The matches piles puzzle , actually a game that is very widely played

The game is as follows:
Make three piles of matches, the first pile containing three matches
the second containing four matches
the third containing five matches…

Each player can pick any number of matches from any but one of the pile on his/her turn. For example player 1 picks 1 match from pile 1 , player 2 picks 3 from pile 2 etc…
Both the players keep on picking the matches one by one on their turns.

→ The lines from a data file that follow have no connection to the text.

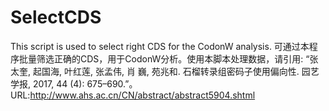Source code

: # SelectCDS
This script is used to select right CDS for the CodonW analysis.
可通过本程序批量筛选正确的CDS，用于CodonW分析。使用本脚本处理数据，请引用: “张太奎, 起国海, 叶红莲, 张孟伟, 肖 巍, 苑兆和. 石榴转录组密码子使用偏向性. 园艺学报, 2017, 44 (4): 675–690.”。
URL:http://www.ahs.ac.cn/CN/abstract/abstract5904.shtml 
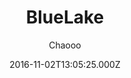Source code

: ---
title: BlueLake
github: https://github.com/chaooo/hexo-theme-BlueLake
demo: https://chaoo.oschina.io/
author: Chaooo
ssg:
  - Hexo
cms:
  - Markdown
date: 2016-11-02T13:05:25.000Z
description: A simple theme for Hexo with great performance on different devices .
draft: true
publish_date: '2016-11-02T13:05:25Z'
update_date: '2022-04-21T08:30:19Z'
github_star: 322
github_fork: 128
---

The one picking the last match will be the looser

Given that all the players play a perfect game, who amongst the player starting first and second will win the game!!

1 Response

  1. Gagan says:

    if the number of matches in all boxes is same , like (2,2,2) or (3,3,3) , then the first person to pick will definitely lose.
    otherwise , he can always win.

    proof is simple by induction. we can see that (0,1,1) (1,1,1) , (0,1,2) (1,1,2) (1,2,2) are all winning positions for the first player.
    so if the first player is on (2,2,2) – he can only go to one of these in 1 step and then its the second players turn who will def. win
    similarly if (a,b,c) a>=b >=c is the starting position with a>c , the the first player can simply pick (a-c) matches from the first pile and (b-c) matches from the second pile to go to (c,c,c). now its 2nd persons turn who def. looses.